Lampoons, like squibs, may make a present blaze; but time and thunder pay respect to bays.
The feathered arrow of satire has oft been wet with the heart's blood of its victims.
Satire is not a social dynamite. But it is a social indicator: it shows that new men are knocking at the door.
Comedy has to be done en clair. You can't blunt the edge of wit or the point of satire with obscurity. Try to imagine a famous witty saying that is not immediately clear.
Satire must not be a kind of superfluous ill will, but ill will from a higher point of view. Ridiculous man, divine God. Or else, hatred against the bogged-down vileness of average man as against the possible heights that humanity might attain.
Though folly, robed in purple, shines, Though vice exhausts Peruvian mines, Yet shall they tremble and turn pale When satire wields her mighty flail.
Satirists do expose their own ill nature.
I like the George Romero films, which were really great, social satire movies; really twisted.
It is as hard to satirize well a man of distinguished vices, as to praise well a man of distinguished virtues.
For a young and presumptuous poet a disposition to write satires is one of the most dangerous he can encourage. It tempts him to personalities, which are not always forgiven after he has repented and become ashamed of them.
Simonides, a poet famous in his generation, is, I think, author of the oldest satire that is now extant, and, as some say, of the first that was ever written.
Satire is tragedy plus time.
A satire should expose nothing but what is corrigible, and should make a due discrimination between those that are and those that are not the proper objects of it.
It seems like there's a lot of people who just do not understand satire. They think it's weird. There's people who just don't understand you portray something or just explore a character, it means you're condoning it, saying this is the way to live.

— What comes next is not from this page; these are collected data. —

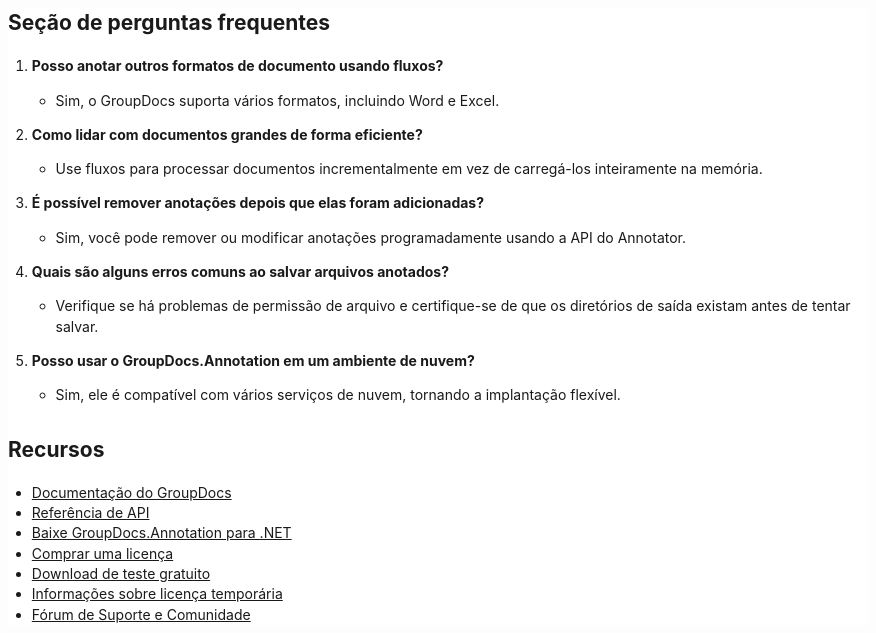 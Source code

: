 ## Seção de perguntas frequentes

1. **Posso anotar outros formatos de documento usando fluxos?**
   - Sim, o GroupDocs suporta vários formatos, incluindo Word e Excel.

2. **Como lidar com documentos grandes de forma eficiente?**
   - Use fluxos para processar documentos incrementalmente em vez de carregá-los inteiramente na memória.

3. **É possível remover anotações depois que elas foram adicionadas?**
   - Sim, você pode remover ou modificar anotações programadamente usando a API do Annotator.

4. **Quais são alguns erros comuns ao salvar arquivos anotados?**
   - Verifique se há problemas de permissão de arquivo e certifique-se de que os diretórios de saída existam antes de tentar salvar.

5. **Posso usar o GroupDocs.Annotation em um ambiente de nuvem?**
   - Sim, ele é compatível com vários serviços de nuvem, tornando a implantação flexível.

## Recursos
- [Documentação do GroupDocs](https://docs.groupdocs.com/annotation/net/)
- [Referência de API](https://reference.groupdocs.com/annotation/net/)
- [Baixe GroupDocs.Annotation para .NET](https://releases.groupdocs.com/annotation/net/)
- [Comprar uma licença](https://purchase.groupdocs.com/buy)
- [Download de teste gratuito](https://releases.groupdocs.com/annotation/net/)
- [Informações sobre licença temporária](https://purchase.groupdocs.com/temporary-license/)
- [Fórum de Suporte e Comunidade](https://forum.groupdocs.com/c/annotation/)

Among the writers of antiquity there are none who instruct us more openly in the manners of their respective times in which they lived than those who have employed themselves in satire, under whatever dress it may appear.
If you're going to get into social criticism with absurdity and satire, you can't be politically correct when you do that.
Most satirists are indeed a public scourge; Their mildest physic is a farrier's purge; Their acrid temper turns, as soon as stirr'd, The milk of their good purpose all to curd. Their zeal begotten, as their works rehearse, By lean despair upon an empty purse.
The end of satire is the amendment of vices by correction; and he who writes honestly is no more an enemy to the offender than the physician to the patient when he prescribes harsh remedies.
Should a writer single out and point his raillery at particular persons, or satirize the miserable, he might be sure of pleasing a great part of his readers, but must be a very ill man if he could please himself.
Satire among the Romans, but not among the Greeks, was a bitter invective poem.
It is certain that satirical poems were common at Rome from a very early period. The rustics, who lived at a distance from the seat of government, and took little part in the strife of factions, gave vent to their petty local animosities in coarse Fescennine verse.
Satire is, indeed, the only sort of composition in which the Latin poets whose works have come down to us were not mere imitators of foreign models; and it is therefore the sort of composition in which they have never been excelled.
Satire is what closes Saturday night.
Friendly satire may be compared to a fine lancet, which gently breathes a vein for health's sake.
A little wit and a great deal of ill-nature will furnish a man for satire; but the greatest instance of wit is to commend well.